5 Destinos Nacionais Baratos para Curtir os Feriados Prolongados de 2026
5 destinos nacionais baratos para os feriados de 2026: preços reais de pousada, comida e passeio, como chegar e dicas pra economizar sem perder a viagem.

Feriado prolongado chegando e aquela vontade de sumir um pouco da rotina, né? A dúvida de sempre é: dá para viajar bem sem estourar o orçamento. Dá sim, e mais do que isso: com um pouco de planejamento, é possível fechar uma micro-férias de 3 a 4 dias gastando bem menos do que a maioria imagina.
Reunimos 5 destinos brasileiros que são verdadeiros achados de custo-benefício, segundo relatos de quem já organizou viagem curta pra esses cantos. São lugares com natureza de tirar o fôlego, cultura pra todo lado e comida boa que não pesa no bolso — nada de resort caro ou pacote fechado, só logística esperta e escolhas certas na hora de reservar.
A seguir, cada destino vem com preço aproximado de hospedagem, refeição, passeio e como chegar, além de uma tabela comparativa no fim pra você decidir rápido qual encaixa melhor no seu orçamento e na sua janela de feriado.
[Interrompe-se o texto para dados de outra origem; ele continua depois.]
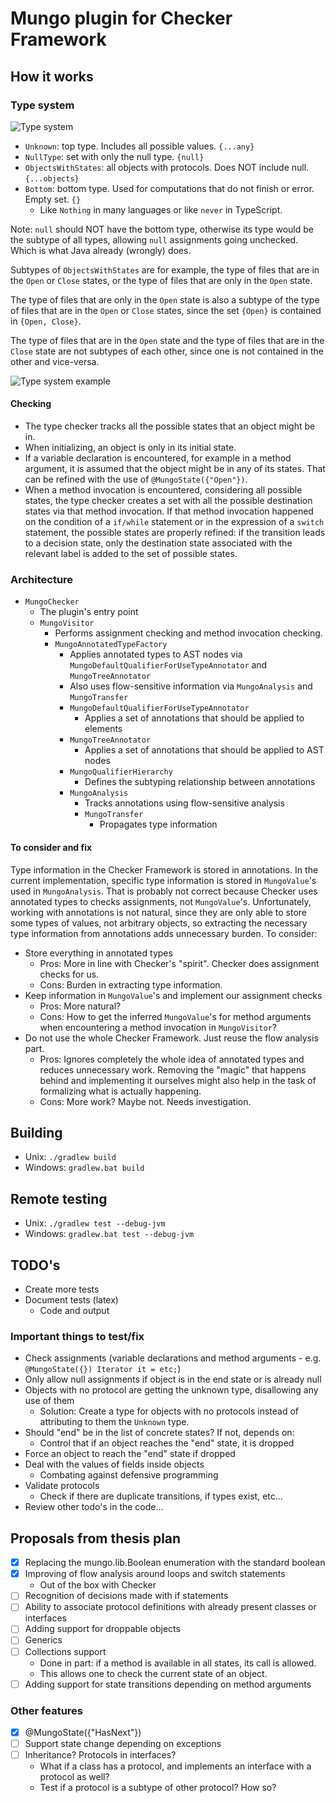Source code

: # Mungo plugin for Checker Framework

## How it works

### Type system

![Type system](./type_system.svg)

- `Unknown`: top type. Includes all possible values. `{...any}`
- `NullType`: set with only the null type. `{null}`
- `ObjectsWithStates`: all objects with protocols. Does NOT include null. `{...objects}`
- `Bottom`: bottom type. Used for computations that do not finish or error. Empty set. `{}`
    - Like `Nothing` in many languages or like `never` in TypeScript.

Note: `null` should NOT have the bottom type, otherwise its type would be the subtype of all types, allowing `null` assignments going unchecked. Which is what Java already (wrongly) does.

Subtypes of `ObjectsWithStates` are for example, the type of files that are in the `Open` or `Close` states, or the type of files that are only in the `Open` state.

The type of files that are only in the `Open` state is also a subtype of the type of files that are in the `Open` or `Close` states, since the set `{Open}` is contained in `{Open, Close}`.

The type of files that are in the `Open` state and the type of files that are in the `Close` state are not subtypes of each other, since one is not contained in the other and vice-versa.

<!-- http://www.plantuml.com/plantuml/uml/SoWkIImgAStDuGhDoyxBByzJiAdHrLNmAyt92QaiI4KLzK_AIaqkAGxFBCa8BaaiIItcmX21A5Hooyn9hVOlICtJKN3EoIzEhLNYmYA6hfYmAfXXCFT1v9poIqhoSxcG3KALGEX5at58pKi1UXu0 -->

![Type system example](./type_system_example.svg)

#### Checking

- The type checker tracks all the possible states that an object might be in.
- When initializing, an object is only in its initial state.
- If a variable declaration is encountered, for example in a method argument, it is assumed that the object might be in any of its states. That can be refined with the use of `@MungoState({"Open"})`.
- When a method invocation is encountered, considering all possible states, the type checker creates a set with all the possible destination states via that method invocation. If that method invocation happened on the condition of a `if/while` statement or in the expression of a `switch` statement, the possible states are properly refined: if the transition leads to a decision state, only the destination state associated with the relevant label is added to the set of possible states.

### Architecture

- `MungoChecker`
    - The plugin's entry point
    - `MungoVisitor`
        - Performs assignment checking and method invocation checking.
        - `MungoAnnotatedTypeFactory`
            - Applies annotated types to AST nodes via `MungoDefaultQualifierForUseTypeAnnotator` and `MungoTreeAnnotator`
            - Also uses flow-sensitive information via `MungoAnalysis` and `MungoTransfer`
            - `MungoDefaultQualifierForUseTypeAnnotator`
                - Applies a set of annotations that should be applied to elements
            - `MungoTreeAnnotator`
                - Applies a set of annotations that should be applied to AST nodes
            - `MungoQualifierHierarchy`
                - Defines the subtyping relationship between annotations
            - `MungoAnalysis`
                - Tracks annotations using flow-sensitive analysis
                - `MungoTransfer`
                    - Propagates type information

#### To consider and fix

Type information in the Checker Framework is stored in annotations. In the current implementation, specific type information is stored in `MungoValue`'s used in `MungoAnalysis`. That is probably not correct because Checker uses annotated types to checks assignments, not `MungoValue`'s. Unfortunately, working with annotations is not natural, since they are only able to store some types of values, not arbitrary objects, so extracting the necessary type information from annotations adds unnecessary burden. To consider:

- Store everything in annotated types
    - Pros: More in line with Checker's "spirit". Checker does assignment checks for us.
    - Cons: Burden in extracting type information.
- Keep information in `MungoValue`'s and implement our assignment checks
    - Pros: More natural?
    - Cons: How to get the inferred `MungoValue`'s for method arguments when encountering a method invocation in `MungoVisitor`?
- Do not use the whole Checker Framework. Just reuse the flow analysis part.
    - Pros: Ignores completely the whole idea of annotated types and reduces unnecessary work. Removing the "magic" that happens behind and implementing it ourselves might also help in the task of formalizing what is actually happening.
    - Cons: More work? Maybe not. Needs investigation.

## Building

- Unix: `./gradlew build`
- Windows: `gradlew.bat build`

## Remote testing

- Unix: `./gradlew test --debug-jvm`
- Windows: `gradlew.bat test --debug-jvm`

## TODO's

- Create more tests
- Document tests (latex)
  - Code and output

### Important things to test/fix

- Check assignments (variable declarations and method arguments - e.g. `@MungoState({}) Iterator it = etc;`)
- Only allow null assignments if object is in the end state or is already null
- Objects with no protocol are getting the unknown type, disallowing any use of them
    - Solution: Create a type for objects with no protocols instead of attributing to them the `Unknown` type.
- Should "end" be in the list of concrete states? If not, depends on:
  - Control that if an object reaches the "end" state, it is dropped
- Force an object to reach the "end" state if dropped
- Deal with the values of fields inside objects
  - Combating against defensive programming
- Validate protocols
  - Check if there are duplicate transitions, if types exist, etc...
- Review other todo's in the code...

## Proposals from thesis plan

- [x] Replacing the mungo.lib.Boolean enumeration with the standard boolean
- [x] Improving of flow analysis around loops and switch statements
  - Out of the box with Checker
- [ ] Recognition of decisions made with if statements
- [ ] Ability to associate protocol definitions with already present classes or interfaces
- [ ] Adding support for droppable objects
- [ ] Generics
- [ ] Collections support
  - Done in part: if a method is available in all states, its call is allowed.
  - This allows one to check the current state of an object.
- [ ] Adding support for state transitions depending on method arguments

### Other features

- [x] @MungoState({"HasNext"})
- [ ] Support state change depending on exceptions
- [ ] Inheritance? Protocols in interfaces?
  - What if a class has a protocol, and implements an interface with a protocol as well?
  - Test if a protocol is a subtype of other protocol? How so?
1. São Thomé das Letras (Minas Gerais)
Encravada numa montanha de quartzito no sul de Minas, a cerca de 300 km de Belo Horizonte, São Thomé das Letras tem uma vibe mística e serrana que costuma prender quem visita pela primeira vez. É o tipo de lugar onde dá pra desacelerar de verdade e ainda emendar boas trilhas em três dias corridos.
Por que ir: as cachoeiras da região são o grande atrativo. A do Vale das Borboletas e a da Eubiose têm entrada gratuita e um banho gelado que compensa a caminhada de 30 a 40 minutos até lá. Pra fechar o dia, o mirante da Casa da Pirâmide e a Pedra da Bruxa oferecem vistas de graça e um pôr do sol e tanto sobre a Serra da Mantiqueira.
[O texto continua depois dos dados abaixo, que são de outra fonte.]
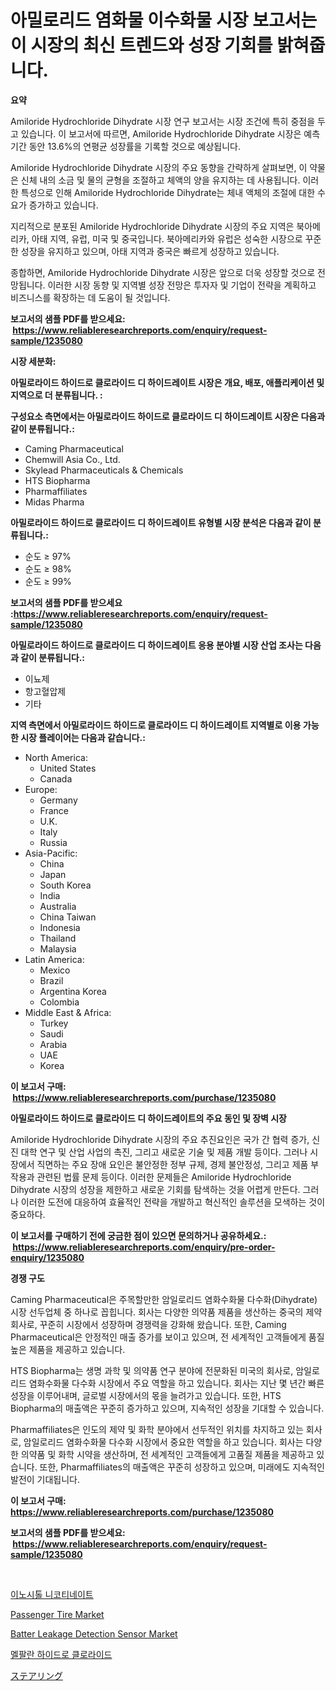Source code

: <p><h1>아밀로리드 염화물 이수화물 시장 보고서는 이 시장의 최신 트렌드와 성장 기회를 밝혀줍니다.</h1></p><p><strong>요약</strong></p>
<p><p>Amiloride Hydrochloride Dihydrate 시장 연구 보고서는 시장 조건에 특히 중점을 두고 있습니다. 이 보고서에 따르면, Amiloride Hydrochloride Dihydrate 시장은 예측 기간 동안 13.6%의 연평균 성장률을 기록할 것으로 예상됩니다. </p><p>Amiloride Hydrochloride Dihydrate 시장의 주요 동향을 간략하게 살펴보면, 이 약물은 신체 내의 소금 및 물의 균형을 조절하고 체액의 양을 유지하는 데 사용됩니다. 이러한 특성으로 인해 Amiloride Hydrochloride Dihydrate는 체내 액체의 조절에 대한 수요가 증가하고 있습니다.</p><p>지리적으로 분포된 Amiloride Hydrochloride Dihydrate 시장의 주요 지역은 북아메리카, 아태 지역, 유럽, 미국 및 중국입니다. 북아메리카와 유럽은 성숙한 시장으로 꾸준한 성장을 유지하고 있으며, 아태 지역과 중국은 빠르게 성장하고 있습니다.</p><p>종합하면, Amiloride Hydrochloride Dihydrate 시장은 앞으로 더욱 성장할 것으로 전망됩니다. 이러한 시장 동향 및 지역별 성장 전망은 투자자 및 기업이 전략을 계획하고 비즈니스를 확장하는 데 도움이 될 것입니다.</p></p>
<p><strong>보고서의 샘플 PDF를 받으세요: &nbsp;<a href="https://www.reliableresearchreports.com/enquiry/request-sample/1235080">https://www.reliableresearchreports.com/enquiry/request-sample/1235080</a></strong></p>
<p><strong>시장 세분화:</strong></p>
<p><strong> 아밀로라이드 하이드로 클로라이드 디 하이드레이트 시장은 개요, 배포, 애플리케이션 및 지역으로 더 분류됩니다. :</strong></p>
<p><strong>구성요소 측면에서는 아밀로라이드 하이드로 클로라이드 디 하이드레이트 시장은 다음과 같이 분류됩니다.:</strong></p>
<p><ul><li>Caming Pharmaceutical</li><li>Chemwill Asia Co., Ltd.</li><li>Skylead Pharmaceuticals & Chemicals</li><li>HTS Biopharma</li><li>Pharmaffiliates</li><li>Midas Pharma</li></ul></p>
<p><strong> 아밀로라이드 하이드로 클로라이드 디 하이드레이트 유형별 시장 분석은 다음과 같이 분류됩니다.:</strong></p>
<p><ul><li>순도 ≥ 97%</li><li>순도 ≥ 98%</li><li>순도 ≥ 99%</li></ul></p>
<p><strong>보고서의 샘플 PDF를 받으세요 :<a href="https://www.reliableresearchreports.com/enquiry/request-sample/1235080">https://www.reliableresearchreports.com/enquiry/request-sample/1235080</a></strong></p>
<p><strong> 아밀로라이드 하이드로 클로라이드 디 하이드레이트 응용 분야별 시장 산업 조사는 다음과 같이 분류됩니다.:</strong></p>
<p><ul><li>이뇨제</li><li>항고혈압제</li><li>기타</li></ul></p>
<p><strong>지역 측면에서 아밀로라이드 하이드로 클로라이드 디 하이드레이트 지역별로 이용 가능한 시장 플레이어는 다음과 같습니다.:</strong></p>
<p><ul>
    <li>
        North America:
        <ul>
            <li>United States</li>
            <li>Canada</li>
        </ul>
    </li>
    <li>
        Europe:
        <ul>
            <li>Germany</li>
            <li>France</li>
            <li>U.K.</li>
            <li>Italy</li>
            <li>Russia</li>
        </ul>
    </li>
    <li>
        Asia-Pacific:
        <ul>
            <li>China</li>
            <li>Japan</li>
            <li>South Korea</li>
            <li>India</li>
            <li>Australia</li>
            <li>China Taiwan</li>
            <li>Indonesia</li>
            <li>Thailand</li>
            <li>Malaysia</li>
        </ul>
    </li>
    <li>
        Latin America:
        <ul>
            <li>Mexico</li>
            <li>Brazil</li>
            <li>Argentina Korea</li>
            <li>Colombia</li>
        </ul>
    </li>
    <li>
        Middle East & Africa:
        <ul>
            <li>Turkey</li>
            <li>Saudi</li>
            <li>Arabia</li>
            <li>UAE</li>
            <li>Korea</li>
        </ul>
    </li>
    </ul></p>
<p><strong>이 보고서 구매: &nbsp;<a href="https://www.reliableresearchreports.com/purchase/1235080">https://www.reliableresearchreports.com/purchase/1235080</a></strong></p>
<p><strong>아밀로라이드 하이드로 클로라이드 디 하이드레이트의 주요 동인 및 장벽 시장</strong></p>
<p><p>Amiloride Hydrochloride Dihydrate 시장의 주요 추진요인은 국가 간 협력 증가, 신진 대학 연구 및 산업 사업의 촉진, 그리고 새로운 기술 및 제품 개발 등이다. 그러나 시장에서 직면하는 주요 장애 요인은 불안정한 정부 규제, 경제 불안정성, 그리고 제품 부작용과 관련된 법률 문제 등이다. 이러한 문제들은 Amiloride Hydrochloride Dihydrate 시장의 성장을 제한하고 새로운 기회를 탐색하는 것을 어렵게 만든다. 그러나 이러한 도전에 대응하여 효율적인 전략을 개발하고 혁신적인 솔루션을 모색하는 것이 중요하다.</p></p>
<p><strong>이 보고서를 구매하기 전에 궁금한 점이 있으면 문의하거나 공유하세요.: &nbsp;<a href="https://www.reliableresearchreports.com/enquiry/pre-order-enquiry/1235080">https://www.reliableresearchreports.com/enquiry/pre-order-enquiry/1235080</a></strong></p>
<p><strong>경쟁 구도</strong></p>
<p><p>Caming Pharmaceutical은 주목할만한 암일로리드 염화수화물 다수화(Dihydrate) 시장 선두업체 중 하나로 꼽힙니다. 회사는 다양한 의약품 제품을 생산하는 중국의 제약회사로, 꾸준히 시장에서 성장하며 경쟁력을 강화해 왔습니다. 또한, Caming Pharmaceutical은 안정적인 매출 증가를 보이고 있으며, 전 세계적인 고객들에게 품질 높은 제품을 제공하고 있습니다.</p><p>HTS Biopharma는 생명 과학 및 의약품 연구 분야에 전문화된 미국의 회사로, 암일로리드 염화수화물 다수화 시장에서 주요 역할을 하고 있습니다. 회사는 지난 몇 년간 빠른 성장을 이루어내며, 글로벌 시장에서의 몫을 늘려가고 있습니다. 또한, HTS Biopharma의 매출액은 꾸준히 증가하고 있으며, 지속적인 성장을 기대할 수 있습니다.</p><p>Pharmaffiliates은 인도의 제약 및 화학 분야에서 선두적인 위치를 차지하고 있는 회사로, 암일로리드 염화수화물 다수화 시장에서 중요한 역할을 하고 있습니다. 회사는 다양한 의약품 및 화학 시약을 생산하며, 전 세계적인 고객들에게 고품질 제품을 제공하고 있습니다. 또한, Pharmaffiliates의 매출액은 꾸준히 성장하고 있으며, 미래에도 지속적인 발전이 기대됩니다.</p></p>
<p><strong>이 보고서 구매: &nbsp; <a href="https://www.reliableresearchreports.com/purchase/1235080">https://www.reliableresearchreports.com/purchase/1235080</a></strong></p>
<p><strong>보고서의 샘플 PDF를 받으세요: &nbsp;<a href="https://www.reliableresearchreports.com/enquiry/request-sample/1235080">https://www.reliableresearchreports.com/enquiry/request-sample/1235080</a></strong><strong></strong></p>
<p>&nbsp;</p>
<p><p><a href="https://github.com/ZacharyScthmitt4465/Market-Research-Report-List-1/blob/main/645358811910.md">이노시톨 니코티네이트</a></p><p><a href="https://issuu.com/reportprime-2/docs/passenger-tire-market-size-2030.pptx">Passenger Tire Market</a></p><p><a href="https://github.com/irfadac/Market-Research-Report-List-2/blob/main/batter-leakage-detection-sensor-market.md">Batter Leakage Detection Sensor Market</a></p><p><a href="https://github.com/lkwggful07722/Market-Research-Report-List-1/blob/main/956541411909.md">멜팔란 하이드로 클로라이드</a></p><p><a href="https://github.com/ycmtqqhvk3273/Market-Research-Report-List-1/blob/main/945946612878.md">ステアリング</a></p></p>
Quanto custa: pousadas simples e campings saem entre R$80 e R$150 a diária no quarto duplo, e a maior parte das atrações naturais não cobra ingresso. Um PF caprichado em restaurante local fica entre R$25 e R$40, e um passeio guiado até as cachoeiras mais distantes gira em torno de R$60 a R$100 por pessoa em grupo.
Como chegar: de carro, o acesso é tranquilo pela BR-459 e depois estradas secundárias já sinalizadas. De ônibus, viajantes costumam ir até Três Corações ou São Lourenço e pegar uma van ou lotação local até a cidade, trajeto que soma umas 2 horas a partir dessas conexões.
Melhor época: segundo relatos de quem visitou, os meses de maio a setembro trazem clima seco e noites frias, ideais pra trilha sem risco de chuva forte. No verão as cachoeiras enchem mais, mas as estradas de terra ficam escorregadias, o que pede mais cuidado no trajeto até os pontos mais afastados da cidade.
2. Penedo (Rio de Janeiro)
Bem na Serra da Mantiqueira, pertinho do Parque Nacional de Itatiaia e a cerca de 170 km da cidade do Rio, fica a única colônia finlandesa do Brasil. As casinhas de madeira e o clima de vilarejo europeu dão a Penedo um charme que foge do óbvio pra quem busca um destino diferente perto do Rio de Janeiro ou de São Paulo.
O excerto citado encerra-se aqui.